New Brunswick

New graduates in social work return to Indigenous communities

The Mi'kmaq and Maliseet bachelor of social work program incorporates a traditional approach, so graduates can serve First Nations in a way that makes sense to community members.

Mi'kmaq and Maliseet program offers training that's relevant, director says

Many of the graduates will return to their First Nation's communities to help fill the need for social workers. (Ed Hunter/CBC )

It was a day these students worked three years to achieve.

Friday, 27 of 28 students who graduated with bachelor degrees in social work from St. Thomas University were from the Mi'kmaq and Maliseet program.

The need for social workers in Indigenous communities is higher than elsewhere in the Maritimes, faculty members say.

But training for the job in First Nations communities, where most of the graduates will likely head, requires a program that understands traditions.

The Mi'kmaq and Maliseet bachelor of social work program, launched in 2005, is designed to help graduates work with traditional ways in Indigenous communities as they help families and children.

Deanna Price, a mother of four who was among those accepting degrees, said she experienced both success and sacrifice during her education.

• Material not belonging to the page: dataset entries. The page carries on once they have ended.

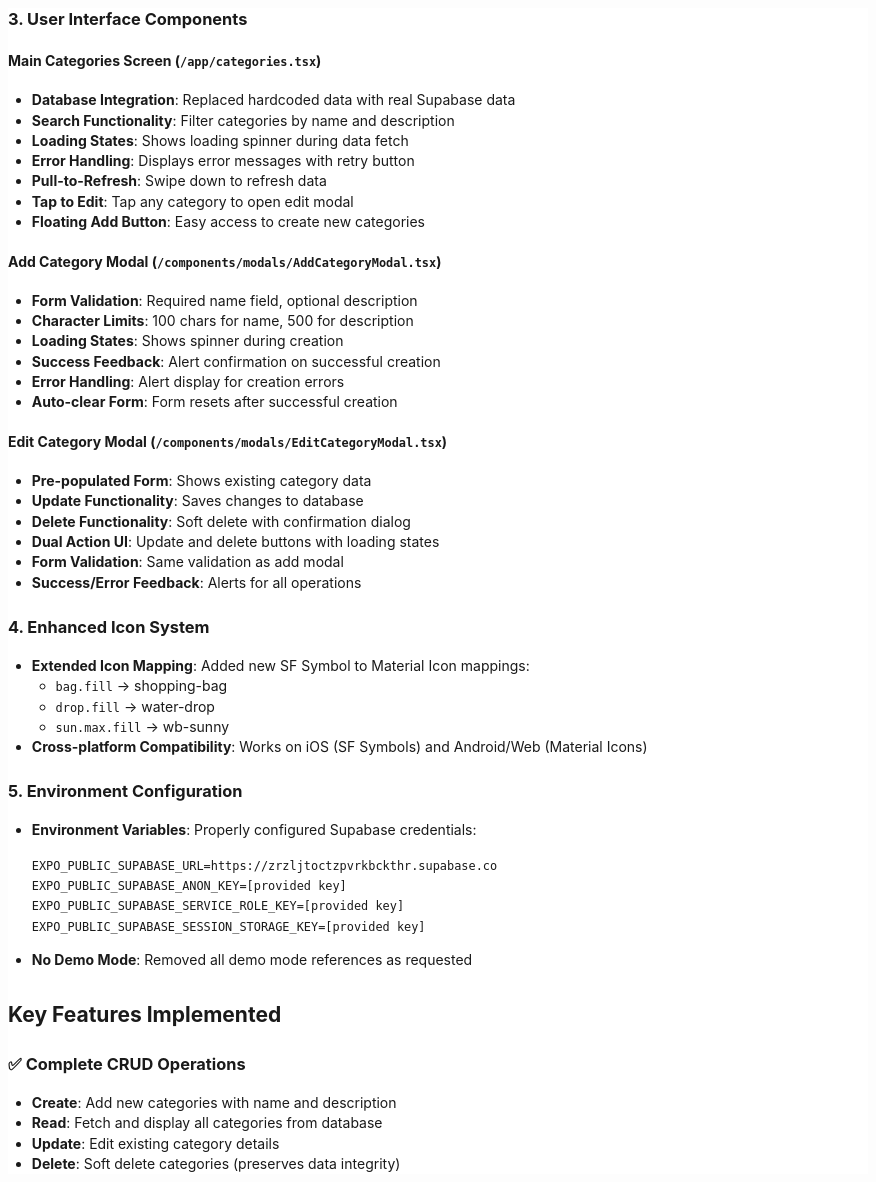 ### 3. User Interface Components

#### Main Categories Screen (`/app/categories.tsx`)
- **Database Integration**: Replaced hardcoded data with real Supabase data
- **Search Functionality**: Filter categories by name and description
- **Loading States**: Shows loading spinner during data fetch
- **Error Handling**: Displays error messages with retry button
- **Pull-to-Refresh**: Swipe down to refresh data
- **Tap to Edit**: Tap any category to open edit modal
- **Floating Add Button**: Easy access to create new categories

#### Add Category Modal (`/components/modals/AddCategoryModal.tsx`)
- **Form Validation**: Required name field, optional description
- **Character Limits**: 100 chars for name, 500 for description
- **Loading States**: Shows spinner during creation
- **Success Feedback**: Alert confirmation on successful creation
- **Error Handling**: Alert display for creation errors
- **Auto-clear Form**: Form resets after successful creation

#### Edit Category Modal (`/components/modals/EditCategoryModal.tsx`)
- **Pre-populated Form**: Shows existing category data
- **Update Functionality**: Saves changes to database
- **Delete Functionality**: Soft delete with confirmation dialog
- **Dual Action UI**: Update and delete buttons with loading states
- **Form Validation**: Same validation as add modal
- **Success/Error Feedback**: Alerts for all operations

### 4. Enhanced Icon System
- **Extended Icon Mapping**: Added new SF Symbol to Material Icon mappings:
  - `bag.fill` → shopping-bag
  - `drop.fill` → water-drop
  - `sun.max.fill` → wb-sunny
- **Cross-platform Compatibility**: Works on iOS (SF Symbols) and Android/Web (Material Icons)

### 5. Environment Configuration
- **Environment Variables**: Properly configured Supabase credentials:
  ```
  EXPO_PUBLIC_SUPABASE_URL=https://zrzljtoctzpvrkbckthr.supabase.co
  EXPO_PUBLIC_SUPABASE_ANON_KEY=[provided key]
  EXPO_PUBLIC_SUPABASE_SERVICE_ROLE_KEY=[provided key]
  EXPO_PUBLIC_SUPABASE_SESSION_STORAGE_KEY=[provided key]
  ```
- **No Demo Mode**: Removed all demo mode references as requested

## Key Features Implemented

### ✅ Complete CRUD Operations
- **Create**: Add new categories with name and description
- **Read**: Fetch and display all categories from database
- **Update**: Edit existing category details
- **Delete**: Soft delete categories (preserves data integrity)
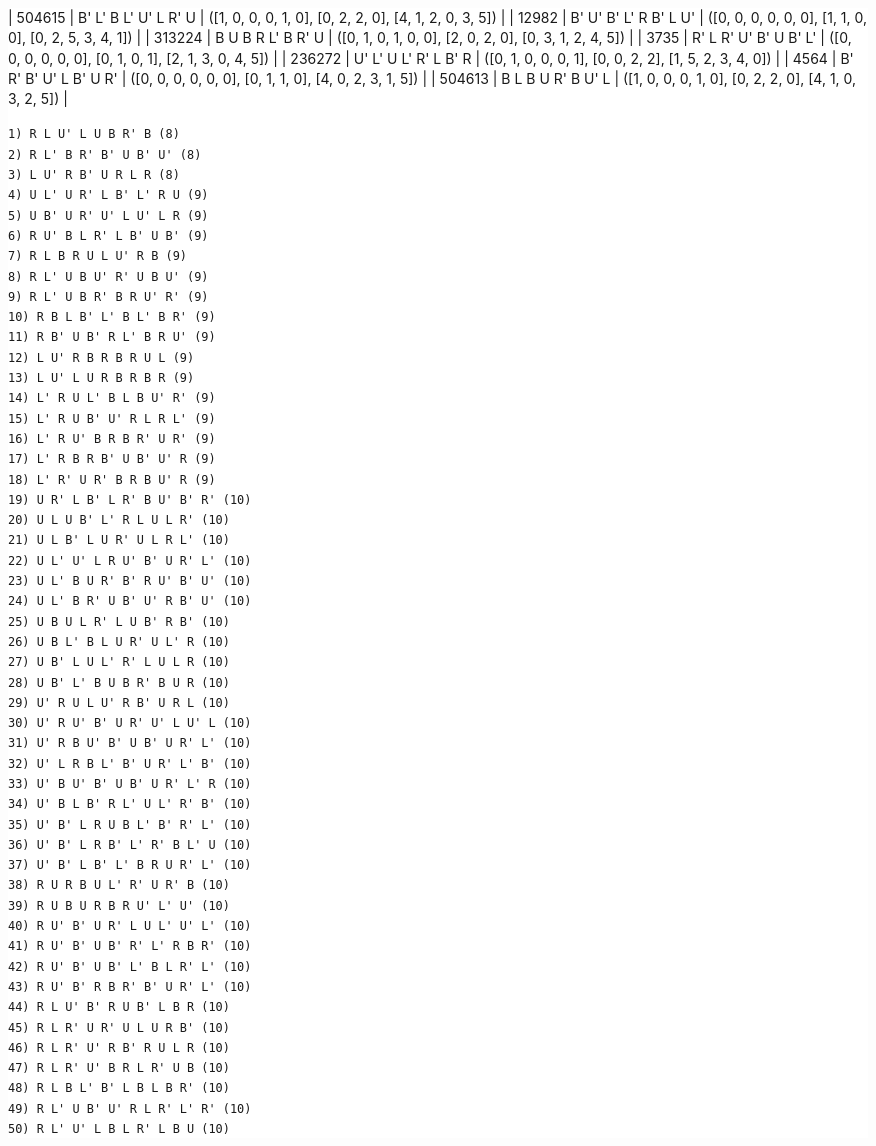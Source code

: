 | 504615 | B' L' B L' U' L R' U | ([1, 0, 0, 0, 1, 0], [0, 2, 2, 0], [4, 1, 2, 0, 3, 5]) |
| 12982 | B' U' B' L' R B' L U' | ([0, 0, 0, 0, 0, 0], [1, 1, 0, 0], [0, 2, 5, 3, 4, 1]) |
| 313224 | B U B R L' B R' U | ([0, 1, 0, 1, 0, 0], [2, 0, 2, 0], [0, 3, 1, 2, 4, 5]) |
| 3735 | R' L R' U' B' U B' L' | ([0, 0, 0, 0, 0, 0], [0, 1, 0, 1], [2, 1, 3, 0, 4, 5]) |
| 236272 | U' L' U L' R' L B' R | ([0, 1, 0, 0, 0, 1], [0, 0, 2, 2], [1, 5, 2, 3, 4, 0]) |
| 4564 | B' R' B' U' L B' U R' | ([0, 0, 0, 0, 0, 0], [0, 1, 1, 0], [4, 0, 2, 3, 1, 5]) |
| 504613 | B L B U R' B U' L | ([1, 0, 0, 0, 1, 0], [0, 2, 2, 0], [4, 1, 0, 3, 2, 5]) |


```
1) R L U' L U B R' B (8)
2) R L' B R' B' U B' U' (8)
3) L U' R B' U R L R (8)
4) U L' U R' L B' L' R U (9)
5) U B' U R' U' L U' L R (9)
6) R U' B L R' L B' U B' (9)
7) R L B R U L U' R B (9)
8) R L' U B U' R' U B U' (9)
9) R L' U B R' B R U' R' (9)
10) R B L B' L' B L' B R' (9)
11) R B' U B' R L' B R U' (9)
12) L U' R B R B R U L (9)
13) L U' L U R B R B R (9)
14) L' R U L' B L B U' R' (9)
15) L' R U B' U' R L R L' (9)
16) L' R U' B R B R' U R' (9)
17) L' R B R B' U B' U' R (9)
18) L' R' U R' B R B U' R (9)
19) U R' L B' L R' B U' B' R' (10)
20) U L U B' L' R L U L R' (10)
21) U L B' L U R' U L R L' (10)
22) U L' U' L R U' B' U R' L' (10)
23) U L' B U R' B' R U' B' U' (10)
24) U L' B R' U B' U' R B' U' (10)
25) U B U L R' L U B' R B' (10)
26) U B L' B L U R' U L' R (10)
27) U B' L U L' R' L U L R (10)
28) U B' L' B U B R' B U R (10)
29) U' R U L U' R B' U R L (10)
30) U' R U' B' U R' U' L U' L (10)
31) U' R B U' B' U B' U R' L' (10)
32) U' L R B L' B' U R' L' B' (10)
33) U' B U' B' U B' U R' L' R (10)
34) U' B L B' R L' U L' R' B' (10)
35) U' B' L R U B L' B' R' L' (10)
36) U' B' L R B' L' R' B L' U (10)
37) U' B' L B' L' B R U R' L' (10)
38) R U R B U L' R' U R' B (10)
39) R U B U R B R U' L' U' (10)
40) R U' B' U R' L U L' U' L' (10)
41) R U' B' U B' R' L' R B R' (10)
42) R U' B' U B' L' B L R' L' (10)
43) R U' B' R B R' B' U R' L' (10)
44) R L U' B' R U B' L B R (10)
45) R L R' U R' U L U R B' (10)
46) R L R' U' R B' R U L R (10)
47) R L R' U' B R L R' U B (10)
48) R L B L' B' L B L B R' (10)
49) R L' U B' U' R L R' L' R' (10)
50) R L' U' L B L R' L B U (10)
```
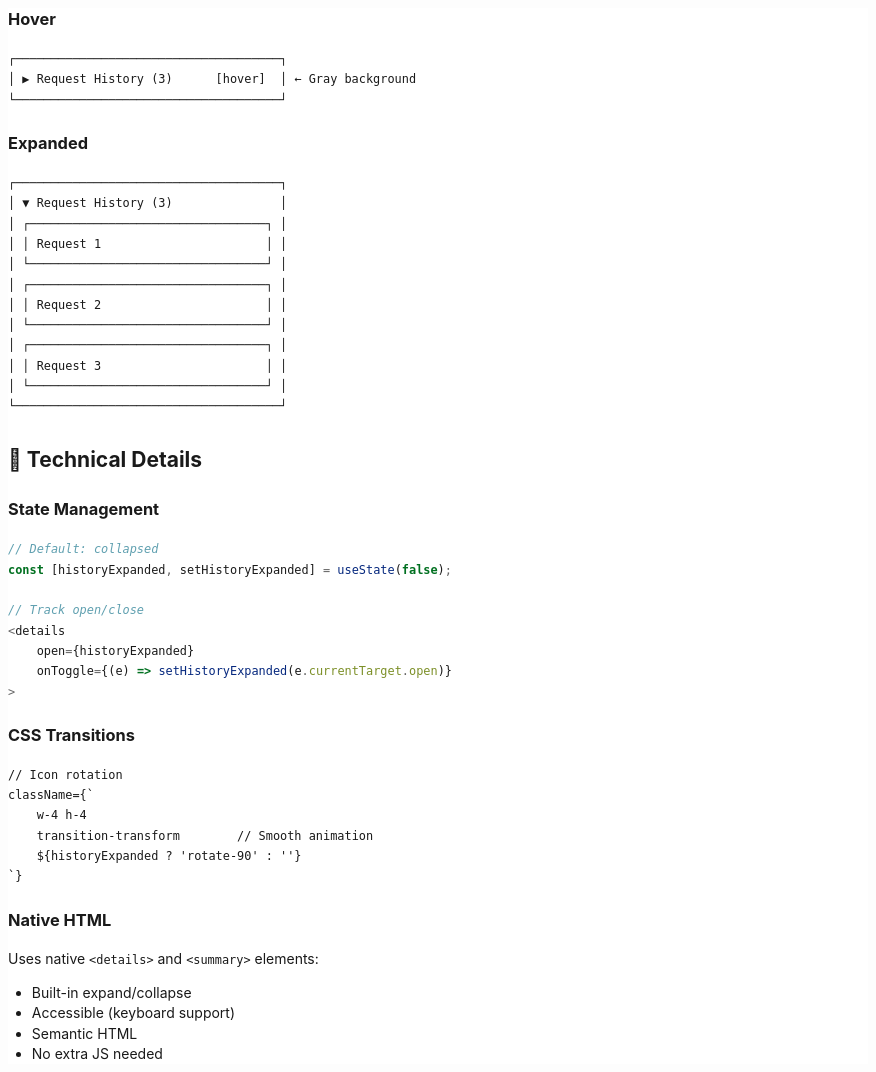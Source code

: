 ### Hover
```
┌─────────────────────────────────────┐
│ ▶ Request History (3)      [hover]  │ ← Gray background
└─────────────────────────────────────┘
```

### Expanded
```
┌─────────────────────────────────────┐
│ ▼ Request History (3)               │
│ ┌─────────────────────────────────┐ │
│ │ Request 1                       │ │
│ └─────────────────────────────────┘ │
│ ┌─────────────────────────────────┐ │
│ │ Request 2                       │ │
│ └─────────────────────────────────┘ │
│ ┌─────────────────────────────────┐ │
│ │ Request 3                       │ │
│ └─────────────────────────────────┘ │
└─────────────────────────────────────┘
```

## 🔧 Technical Details

### State Management

```typescript
// Default: collapsed
const [historyExpanded, setHistoryExpanded] = useState(false);

// Track open/close
<details 
    open={historyExpanded}
    onToggle={(e) => setHistoryExpanded(e.currentTarget.open)}
>
```

### CSS Transitions

```tsx
// Icon rotation
className={`
    w-4 h-4 
    transition-transform        // Smooth animation
    ${historyExpanded ? 'rotate-90' : ''}
`}
```

### Native HTML

Uses native `<details>` and `<summary>` elements:
- Built-in expand/collapse
- Accessible (keyboard support)
- Semantic HTML
- No extra JS needed
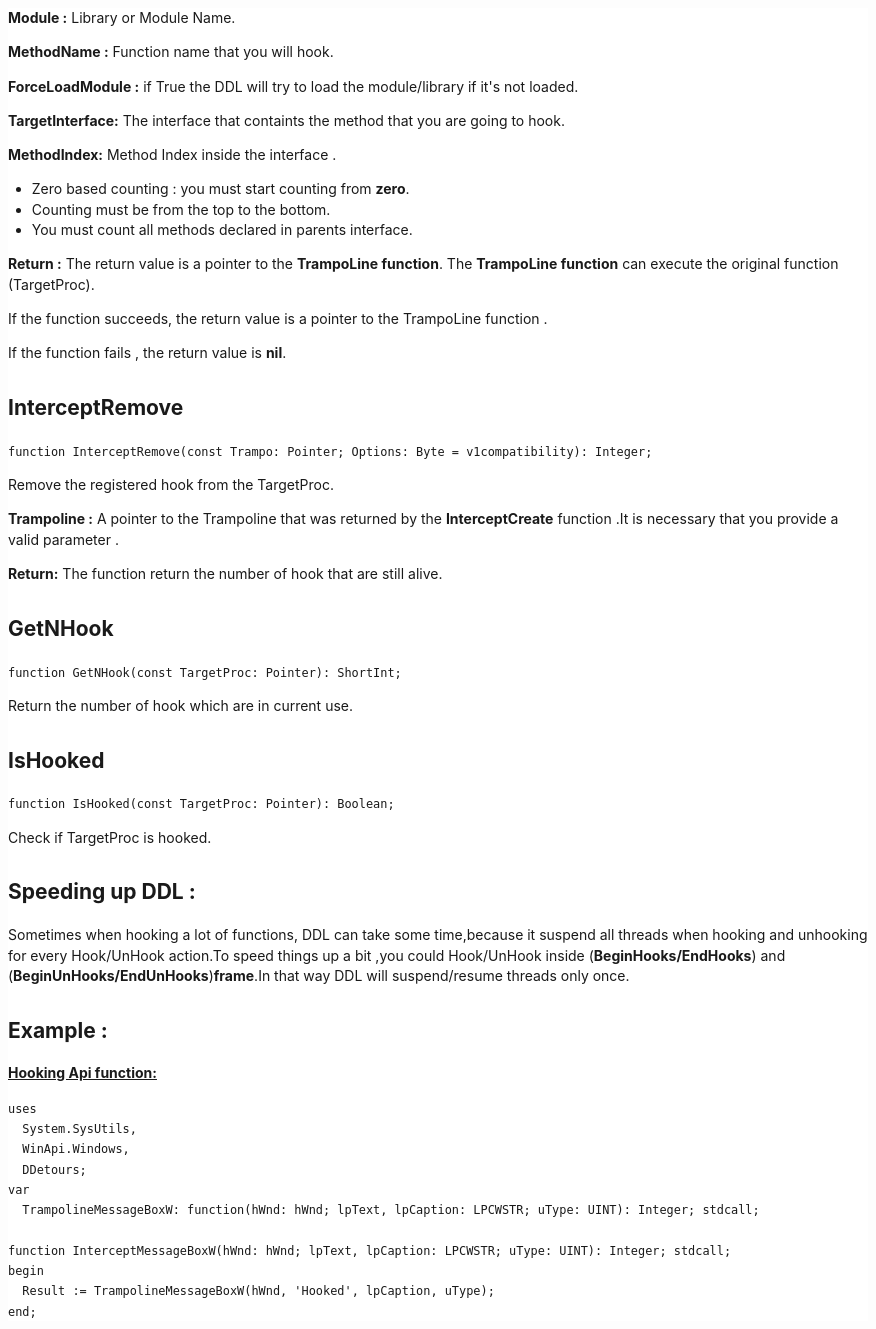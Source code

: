 **Module :** Library or Module Name.

**MethodName :** Function name that you will hook.

**ForceLoadModule :** if True the DDL will try to load the module/library if it's not loaded.

**TargetInterface:** The interface that containts the method that you are going to hook.

**MethodIndex:** Method Index inside the interface .
  * Zero based counting : you must start counting from **zero**.
  * Counting must be from the top to the bottom.
  * You must count all methods declared in parents interface.

**Return :** The return value is a pointer to the **TrampoLine function**.
The **TrampoLine function** can execute the original function (TargetProc).

If the function succeeds, the return value is a pointer to the TrampoLine function .

If the function fails , the return value is **nil**.
## InterceptRemove ##
```
function InterceptRemove(const Trampo: Pointer; Options: Byte = v1compatibility): Integer;
```
Remove the registered hook from the TargetProc.

**Trampoline :** A pointer to the Trampoline that was returned by the **InterceptCreate** function .It is necessary that you provide a valid parameter .

**Return:** The function return the number of hook that are still alive.

## GetNHook ##
```
function GetNHook(const TargetProc: Pointer): ShortInt;
```
Return the number of hook which are in current use.

## IsHooked ##
```
function IsHooked(const TargetProc: Pointer): Boolean;
```
Check if TargetProc is hooked.

## Speeding up DDL : ##
Sometimes when hooking a lot of functions, DDL can take some time,because it suspend all threads when hooking and unhooking for every Hook/UnHook action.To speed things up a bit ,you could Hook/UnHook inside (**BeginHooks/EndHooks**) and (**BeginUnHooks/EndUnHooks**)**frame**.In that way DDL will suspend/resume threads only once.

## Example : ##
<u><b>Hooking Api function:</b></u>
```
uses
  System.SysUtils,
  WinApi.Windows,
  DDetours;
var
  TrampolineMessageBoxW: function(hWnd: hWnd; lpText, lpCaption: LPCWSTR; uType: UINT): Integer; stdcall;

function InterceptMessageBoxW(hWnd: hWnd; lpText, lpCaption: LPCWSTR; uType: UINT): Integer; stdcall;
begin
  Result := TrampolineMessageBoxW(hWnd, 'Hooked', lpCaption, uType);
end;

```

Graduate Deanne Price says she's grateful for the support she received from other people as she pursued her degree in social work. (Ed Hunter/CBC)

She said she was inspired to enter social work when she read a story about a soldier who committed suicide.

She realized she wanted to help people who were struggling or who had lost hope.

Price, who expects to work initially with the Department of Social Development in Frederiction, said she felt grateful and proud when she saw her name on the graduation list.

"It's very exciting … to see my name in here," she said. "It's not only me, it is my friends that got me through it, it's my family that got me through it, and just the we made it is very special."

For Katie Joseph, who graduated from the program earlier, it was also an emotional day. She is on the committee that recommends ways to improve the program.

During her training, the support from faculty was crucial, she said.

Katie Joseph says she wouldn't be where she is today if she hadn't taken the social work program. (Pat Richard/CBC )

"They see something that I didn't see," she said. "But, you know, working hard and building what I had and what they encouraged me to do I managed to finish it."

Culturally inclusive program

The Mi'kmaq and Maliseet program only admits Indigenous students who have undergraduate degrees in liberal arts.

Over the past 12 years, 87 students have graduated.

Sandra Germain, the co-ordinator, said more and more students are applying to be part of the social work program in hopes of better understanding problems they see in First Nation communities.

"It's works, the curriculum is relevant, it reflects who they are, where they've been," she said.

"It's also brought out in many of the students the fact that we take the curriculum and make it relevant, they're finally starting to look at things and think the issues that I have and my community have are not about something we did wrong."

The three-year program is only part-time, which allows students, who are mature students for the most part, to keep work and family commitments. 

Germain said the program builds bonds among students that wouldn't be possible in other social work programs.

"Just sitting around the table, they look at each other and say, 'you look like me, you talk like me, you laugh like me,' and so that helps their learning," she said.

"They're not feeling less than, they are equal to, and I think that's where we learn best, in our own communities."